Sociale vogel. Buiten de broedtijd leeft de quetzal in kleine groepen vaak in het bovenste deel van de bomen. Hier heeft hij geen gebrek aan voedsel en lust er vooral bessen waarbij die van de laurierboom of avocado zijn voorkeur wegdraagt. Opmerkelijk is wel dat de vruchten totaal ingeslikt worden. De pitten worden ongeveer drie uur later via de snavel terug uitgebraakt.

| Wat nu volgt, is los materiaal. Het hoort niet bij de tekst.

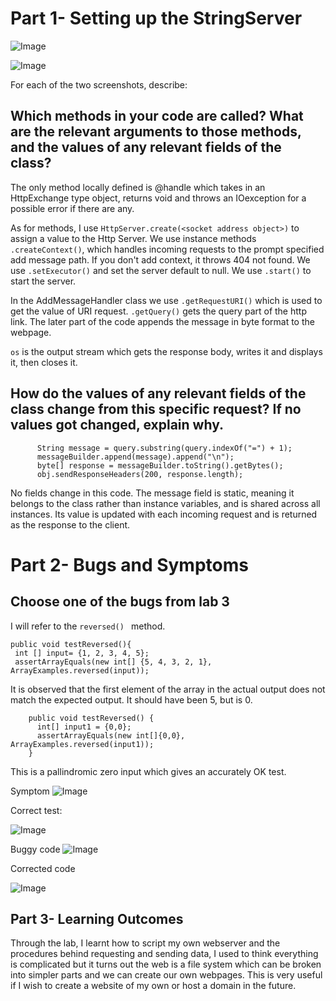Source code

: # Part 1- Setting up the StringServer

![Image](https://i.imgur.com/YVG1Ufy.png)

![Image](https://i.imgur.com/wzyEidJ.png)

For each of the two screenshots, describe:

## Which methods in your code are called? What are the relevant arguments to those methods, and the values of any relevant fields of the class?
The only method locally defined is @handle which takes in an HttpExchange type object, returns void and throws an IOexception for a possible error if there are any. 

As for methods, I use ```HttpServer.create(<socket address object>)``` to assign a value to the Http Server.
We use instance methods ```.createContext()```, which handles incoming requests to the prompt specified add message path. If you don't add context, it throws 404 not found. 
We use ```.setExecutor()``` and set the server default to null.
We use ```.start()``` to start the server.

In the AddMessageHandler class we use ```.getRequestURI()``` which is used to get the value of URI request.
```.getQuery()``` gets the query part of the http link.
The later part of the code appends the message in byte format to the webpage.

```os``` is the output stream which gets the response body, writes it and displays it, then closes it. 
  


## How do the values of any relevant fields of the class change from this specific request? If no values got changed, explain why.

```   
      String message = query.substring(query.indexOf("=") + 1);
      messageBuilder.append(message).append("\n");
      byte[] response = messageBuilder.toString().getBytes();
      obj.sendResponseHeaders(200, response.length);
```
No fields change in this code. 
The message field is static, meaning it belongs to the class rather than instance variables, and is shared across all instances. 
Its value is updated with each incoming request and is returned as the response to the client.

# Part 2- Bugs and Symptoms

## Choose one of the bugs from lab 3
I will refer to the ```reversed() ``` method. 

```@Test 
public void testReversed(){
 int [] input= {1, 2, 3, 4, 5};
 assertArrayEquals(new int[] {5, 4, 3, 2, 1}, ArrayExamples.reversed(input));
```
It is observed that the first element of the array in the actual output does not match the expected output. It should have been 5, but is 0.

```@Test 
    public void testReversed() {
      int[] input1 = {0,0};
      assertArrayEquals(new int[]{0,0}, ArrayExamples.reversed(input1));
    }
 ```
This is a pallindromic zero input which gives an accurately OK test.

Symptom ![Image](https://i.imgur.com/6VqoC4Q.png)


Correct test: 

![Image](https://i.imgur.com/JcUEeyz.png)




Buggy code 
![Image](https://i.imgur.com/qlU5Twi.png)


Corrected code

![Image](https://i.imgur.com/AqFAioN.png)



## Part 3- Learning Outcomes

Through the lab, I learnt how to script my own webserver and the procedures behind requesting and sending data, I used to think everything is complicated but it turns out the web is a file system which can be broken into simpler parts and we can create our own webpages. This is very useful if I wish to create a website of my own or host a domain in the future. 


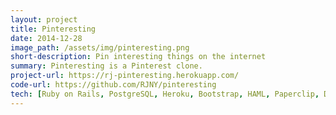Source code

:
 ```yaml
---
layout: project
title: Pinteresting
date: 2014-12-28 
image_path: /assets/img/pinteresting.png
short-description: Pin interesting things on the internet
summary: Pinteresting is a Pinterest clone.
project-url: https://rj-pinteresting.herokuapp.com/
code-url: https://github.com/RJNY/pinteresting
tech: [Ruby on Rails, PostgreSQL, Heroku, Bootstrap, HAML, Paperclip, Devise, Masonary]
---
```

Kweek. Het begin van de voortplantingstijd situeert zich rond maart, april. Rond die tijd slagen de zonnestralen erin om diep door te dringen tussen het gebladerte. Net zoals bij zoveel andere vogelsoorten wordt de eigenlijke kweekperiode voorafgegaan door het imponerende spel van verleiding. Dat de mannelijke quetzal hiervoor zijn schitterende bevedering zal gebruiken hoeft niet gezegd. Met sierlijke glijvluchten, eigen aan de trogonfamilie, tracht hij een pop te imponeren, maar tegelijkertijd bakent hij op deze wijze zijn territorium af. Het nest wordt gebouwd in holten, verlaten spechtennesten maar naar verluidt ook in termieten- en wespennesten. De hoogte waarop het nest gebouwd wordt varieert van vier tot twintig meter. Zowel man als pop passen de holte aan eigen noodwendigheden aan en verwijderen overtollig hout met de poten. Eieren, meestal twee, zijn lichtblauw van kleur en worden door de twee oudervogels bebroed. De broedtijd varieert van zestien tot achttien dagen. De jonge quetzal wordt naakt geboren en de eerste twee weken van zijn bestaan krijgt hij niets anders dan dierlijk voedsel. Hier jagen de oudervogels voornamelijk op de tweeëneenhalve centimeter grote goudkever die bijna steeds in de vlucht gevangen wordt. Vanaf de derde week krijgt het juveniel ook kikkers, hagedissen en andere (kleine) gewervelde dieren aangeboden. Opmerkelijk hierbij is wel dat deze prooien niet in stukken worden gescheurd maar in hun geheel aan de jongen aangeboden worden. De ouders keren nooit onmiddellijk naar de nestholte terug. Ze kijken eerst in de directe omgeving van het nest uit of er geen gevaar dreigt voor nestrovers. Na vier weken verlaten de jongen het nest. Ze hebben dan een bruine schutkleur en krijgen nu praktisch niets anders meer dan vruchten. De jongen blijven vrij lang bij hun ouders en ook de jeugdrui duurt een hele poos. De lange staartveren van de man zouden pas in het derde levensjaar als volgroeid worden aanzien.
Bij deze tekst denk ik terug aan de warmwaterkruiken en de ontstoken gasvuurtjes in de vallei….. het vervolg van die nacht slaan we maar over…😉was prachtig.